- What is label smoothing cross-entropy?
- What is soft labeling?
- What is Softmax cross-entropy?
- Can cross-entropy loss be robust to label noise?
What is label smoothing cross-entropy?
It is binary in nature (0 or 1) For binary cross-entropy loss, we convert the hard labels into soft labels by applying a weighted average between the uniform distribution and the hard labels. Label smoothing is often used to increase robustness and improve classification problems.
What is soft labeling?
Soft labels indicate the degree of membership of the training data to the given classes. Often only a small number of labeled data is available while unlabeled data is abundant. Therefore, it is important to make use of unlabeled data.

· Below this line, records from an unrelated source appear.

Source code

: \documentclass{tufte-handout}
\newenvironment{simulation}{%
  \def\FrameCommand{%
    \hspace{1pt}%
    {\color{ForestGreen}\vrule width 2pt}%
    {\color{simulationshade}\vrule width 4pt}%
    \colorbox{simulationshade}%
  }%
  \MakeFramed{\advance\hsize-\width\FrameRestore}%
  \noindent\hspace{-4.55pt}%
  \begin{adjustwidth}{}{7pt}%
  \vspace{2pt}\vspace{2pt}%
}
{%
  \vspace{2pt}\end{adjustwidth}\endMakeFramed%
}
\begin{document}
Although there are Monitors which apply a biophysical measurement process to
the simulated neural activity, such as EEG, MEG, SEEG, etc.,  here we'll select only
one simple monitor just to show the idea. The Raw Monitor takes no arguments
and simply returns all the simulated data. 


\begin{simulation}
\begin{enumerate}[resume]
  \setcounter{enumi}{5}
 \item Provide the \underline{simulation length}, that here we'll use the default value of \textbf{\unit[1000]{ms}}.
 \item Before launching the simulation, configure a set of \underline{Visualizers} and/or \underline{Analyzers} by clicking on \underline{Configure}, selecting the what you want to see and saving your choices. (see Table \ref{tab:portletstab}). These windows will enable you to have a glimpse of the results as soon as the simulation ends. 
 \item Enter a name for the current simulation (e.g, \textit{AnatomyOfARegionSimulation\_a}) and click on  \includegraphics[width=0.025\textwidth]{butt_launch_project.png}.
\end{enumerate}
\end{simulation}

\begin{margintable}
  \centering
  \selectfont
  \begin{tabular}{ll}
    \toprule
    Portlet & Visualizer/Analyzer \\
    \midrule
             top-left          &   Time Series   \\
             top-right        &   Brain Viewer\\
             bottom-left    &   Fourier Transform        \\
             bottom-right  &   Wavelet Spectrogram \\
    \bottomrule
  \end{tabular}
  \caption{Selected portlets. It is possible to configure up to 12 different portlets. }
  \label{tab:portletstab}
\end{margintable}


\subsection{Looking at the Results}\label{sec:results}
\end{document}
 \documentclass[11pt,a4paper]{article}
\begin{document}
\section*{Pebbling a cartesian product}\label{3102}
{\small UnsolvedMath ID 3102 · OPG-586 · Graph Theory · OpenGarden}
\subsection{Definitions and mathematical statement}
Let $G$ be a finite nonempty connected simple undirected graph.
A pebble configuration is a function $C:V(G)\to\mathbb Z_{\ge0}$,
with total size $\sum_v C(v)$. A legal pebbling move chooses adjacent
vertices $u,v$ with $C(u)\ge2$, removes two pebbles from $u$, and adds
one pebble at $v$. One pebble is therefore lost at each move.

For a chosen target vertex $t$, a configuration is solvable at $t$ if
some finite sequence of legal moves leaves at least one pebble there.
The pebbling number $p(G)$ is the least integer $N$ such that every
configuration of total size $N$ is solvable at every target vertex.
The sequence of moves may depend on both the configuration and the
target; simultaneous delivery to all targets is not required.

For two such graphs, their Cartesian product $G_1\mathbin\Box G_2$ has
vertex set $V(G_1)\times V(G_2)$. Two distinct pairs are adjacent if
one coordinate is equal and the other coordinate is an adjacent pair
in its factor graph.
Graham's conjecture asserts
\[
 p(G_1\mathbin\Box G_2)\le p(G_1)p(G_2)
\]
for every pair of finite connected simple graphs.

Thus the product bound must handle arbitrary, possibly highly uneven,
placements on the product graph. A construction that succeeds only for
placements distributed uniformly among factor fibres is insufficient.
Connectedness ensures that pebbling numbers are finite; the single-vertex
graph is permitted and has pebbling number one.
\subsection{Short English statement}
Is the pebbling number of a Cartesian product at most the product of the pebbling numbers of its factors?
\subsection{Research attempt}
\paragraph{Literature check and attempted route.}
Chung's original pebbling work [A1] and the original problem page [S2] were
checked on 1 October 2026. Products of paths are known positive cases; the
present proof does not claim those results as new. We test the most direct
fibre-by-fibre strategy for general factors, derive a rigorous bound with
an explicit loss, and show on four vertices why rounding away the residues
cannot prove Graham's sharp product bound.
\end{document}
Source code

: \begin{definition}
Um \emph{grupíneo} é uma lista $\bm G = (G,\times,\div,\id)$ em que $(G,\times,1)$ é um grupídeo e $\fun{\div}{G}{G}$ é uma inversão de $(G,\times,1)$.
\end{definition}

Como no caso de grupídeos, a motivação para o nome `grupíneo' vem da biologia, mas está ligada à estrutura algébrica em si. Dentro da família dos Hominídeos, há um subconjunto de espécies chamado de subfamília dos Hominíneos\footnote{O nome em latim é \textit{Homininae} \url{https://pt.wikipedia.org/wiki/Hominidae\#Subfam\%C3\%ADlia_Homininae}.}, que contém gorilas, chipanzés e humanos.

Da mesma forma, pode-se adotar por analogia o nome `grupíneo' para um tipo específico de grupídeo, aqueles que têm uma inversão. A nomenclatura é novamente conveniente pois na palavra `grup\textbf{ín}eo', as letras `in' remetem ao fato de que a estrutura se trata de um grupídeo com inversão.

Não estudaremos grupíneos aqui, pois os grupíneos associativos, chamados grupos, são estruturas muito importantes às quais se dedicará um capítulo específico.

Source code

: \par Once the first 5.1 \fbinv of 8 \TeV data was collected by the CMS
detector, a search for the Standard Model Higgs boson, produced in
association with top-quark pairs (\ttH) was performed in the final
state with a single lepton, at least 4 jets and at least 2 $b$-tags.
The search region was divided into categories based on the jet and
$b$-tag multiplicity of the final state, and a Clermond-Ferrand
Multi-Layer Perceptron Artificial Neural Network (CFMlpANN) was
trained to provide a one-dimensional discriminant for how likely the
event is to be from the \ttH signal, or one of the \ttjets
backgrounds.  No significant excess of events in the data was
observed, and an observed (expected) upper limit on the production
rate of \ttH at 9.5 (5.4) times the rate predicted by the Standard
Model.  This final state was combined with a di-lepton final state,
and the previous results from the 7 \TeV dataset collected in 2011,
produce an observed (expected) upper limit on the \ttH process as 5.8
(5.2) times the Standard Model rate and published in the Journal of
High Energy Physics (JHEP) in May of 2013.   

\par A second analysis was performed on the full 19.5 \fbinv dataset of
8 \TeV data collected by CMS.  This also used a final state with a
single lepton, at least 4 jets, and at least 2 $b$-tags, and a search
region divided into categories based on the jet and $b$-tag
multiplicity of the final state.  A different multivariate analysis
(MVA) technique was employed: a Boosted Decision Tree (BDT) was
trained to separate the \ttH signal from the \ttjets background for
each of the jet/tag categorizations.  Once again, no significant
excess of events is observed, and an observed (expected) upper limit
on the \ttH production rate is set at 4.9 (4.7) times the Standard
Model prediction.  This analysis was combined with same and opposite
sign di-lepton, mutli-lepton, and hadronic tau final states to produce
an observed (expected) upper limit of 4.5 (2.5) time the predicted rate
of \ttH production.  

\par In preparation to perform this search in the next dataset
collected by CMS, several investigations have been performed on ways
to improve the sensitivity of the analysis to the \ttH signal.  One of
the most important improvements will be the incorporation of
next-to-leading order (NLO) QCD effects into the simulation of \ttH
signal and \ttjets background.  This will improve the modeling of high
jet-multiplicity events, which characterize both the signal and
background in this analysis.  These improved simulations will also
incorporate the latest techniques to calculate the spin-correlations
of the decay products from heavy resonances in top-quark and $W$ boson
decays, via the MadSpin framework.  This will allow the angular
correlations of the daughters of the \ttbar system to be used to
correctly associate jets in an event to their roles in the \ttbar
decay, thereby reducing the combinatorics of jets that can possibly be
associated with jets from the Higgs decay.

What is Softmax cross-entropy?
Softmax Activation Function — How It Actually Works
In the above Figure, Softmax converts logits into probabilities. The purpose of the Cross-Entropy is to take the output probabilities (P) and measure the distance from the truth values (as shown in Figure below).
Can cross-entropy loss be robust to label noise?
In this paper, we propose a general frame- work dubbed Taylor cross entropy loss to train deep models in the presence of label noise. Specifically, our framework enables to weight the extent of fit- ting the training labels by controlling the order of Taylor Series for CCE, hence it can be robust to label noise.